AI Slop. Unfortunately

josefritzishere · 2026-03-16T13:07:41 1773666461

AI slop about AI slop. The internet is dead.

agentultra · 2026-03-16T13:07:07 1773666427

There isn’t a mind to change. Unfortunately the article is slop. Too bad, won’t read the rest.

I wish there was a tag or something we could put on headlines to avoid giving views to slop.

sunir · 2026-03-16T13:13:14 1773666794

There is a mind; the model + text + tool inputs is the full entity that can remember, take in sensory information, set objectives, decide, learn. The Observe, Orient, Decide, Act loop.

As the article says, the models are trained to be good products and give humans what they want. Most humans want agreeableness. You have to get clear in your heuristic instructions what you mean by "are you sure?", as in, identify areas of uncertainty and use empiricism and reasoning to reduce uncertainty.

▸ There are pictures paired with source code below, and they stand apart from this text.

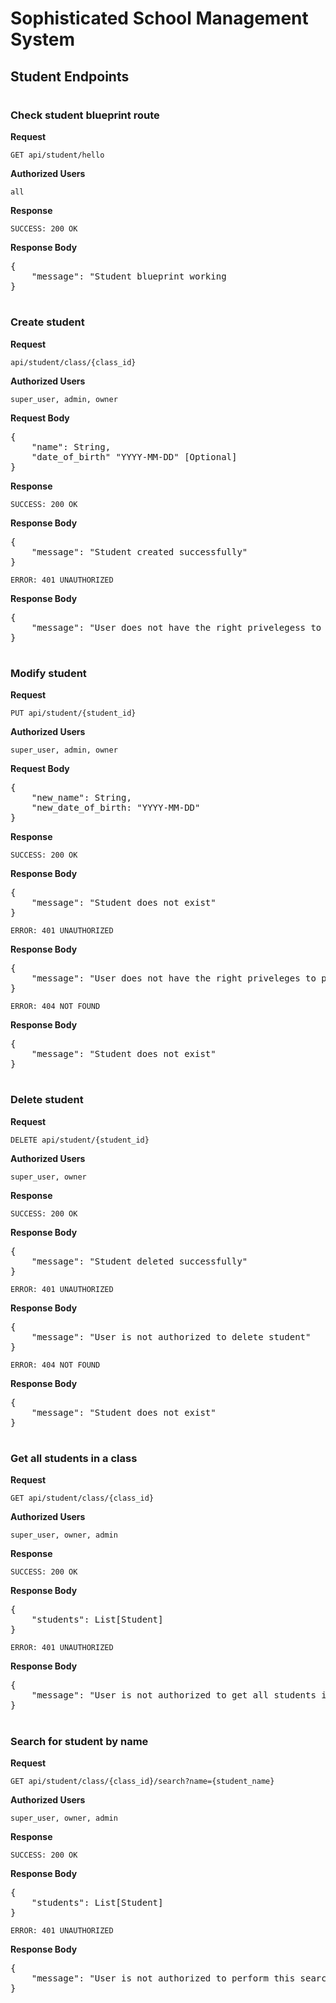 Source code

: # Sophisticated School Management System
## Student Endpoints

#

### Check student blueprint route
**Request**

`GET api/student/hello`

**Authorized Users**

`all`


**Response**

`SUCCESS: 200 OK`

**Response Body**
<pre>
{
    "message": "Student blueprint working
}
</pre>

#

### Create student
**Request**

`api/student/class/{class_id}`

**Authorized Users**

`super_user, admin, owner`


**Request Body**
<pre>
{
    "name": String,
    "date_of_birth" "YYYY-MM-DD" [Optional]
}
</pre>

**Response**

`SUCCESS: 200 OK`

**Response Body**
<pre>
{
    "message": "Student created successfully"
}
</pre>

`ERROR: 401 UNAUTHORIZED`

**Response Body**
<pre>
{
    "message": "User does not have the right privelegess to perform specified activities"
}
</pre>

#

### Modify student
**Request**

`PUT api/student/{student_id}`

**Authorized Users**

`super_user, admin, owner`


**Request Body**
<pre>
{
    "new_name": String,
    "new_date_of_birth: "YYYY-MM-DD"
}
</pre>

**Response**

`SUCCESS: 200 OK`

**Response Body**
<pre>
{
    "message": "Student does not exist"
}
</pre>

`ERROR: 401 UNAUTHORIZED`

**Response Body**
<pre>
{
    "message": "User does not have the right priveleges to perform specified actions"
}
</pre>

`ERROR: 404 NOT FOUND`

**Response Body**
<pre>
{
    "message": "Student does not exist"
}
</pre>
#

### Delete student
**Request**

`DELETE api/student/{student_id}`

**Authorized Users**

`super_user, owner`


**Response**

`SUCCESS: 200 OK`

**Response Body**
<pre>
{
    "message": "Student deleted successfully"
}
</pre>

`ERROR: 401 UNAUTHORIZED`

**Response Body**
<pre>
{
    "message": "User is not authorized to delete student"
}
</pre>

`ERROR: 404 NOT FOUND`

**Response Body**
<pre>
{
    "message": "Student does not exist"
}
</pre>

#

### Get all students in a class
**Request**

`GET api/student/class/{class_id}`

**Authorized Users**

`super_user, owner, admin`

**Response**

`SUCCESS: 200 OK`

**Response Body**
<pre>
{
    "students": List[Student]
}
</pre>

`ERROR: 401 UNAUTHORIZED`

**Response Body**
<pre>
{
    "message": "User is not authorized to get all students in a class"
}
</pre>

#

### Search for student by name
**Request**

`GET api/student/class/{class_id}/search?name={student_name}`

**Authorized Users**

`super_user, owner, admin`

**Response**

`SUCCESS: 200 OK`

**Response Body**
<pre>
{
    "students": List[Student]
}
</pre>


`ERROR: 401 UNAUTHORIZED`

**Response Body**
<pre>
{
    "message": "User is not authorized to perform this search"
}
</pre>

josefritzishere · 2026-03-16T15:08:12 1773673692

That definition falls substantially short of a mind.

sunir · 2026-03-16T22:07:50 1773698870

Tomato tomato. It’s sufficiently cybernetic. We can treat it therefore as something with agency.

gebalamariusz · 2026-03-16T17:44:27 1773683067

In AWS, for example, DNSSEC Route53 signing is possible, but almost no one configures it. Generally, most people do a lot of good things about security, but they somehow forget about DNS.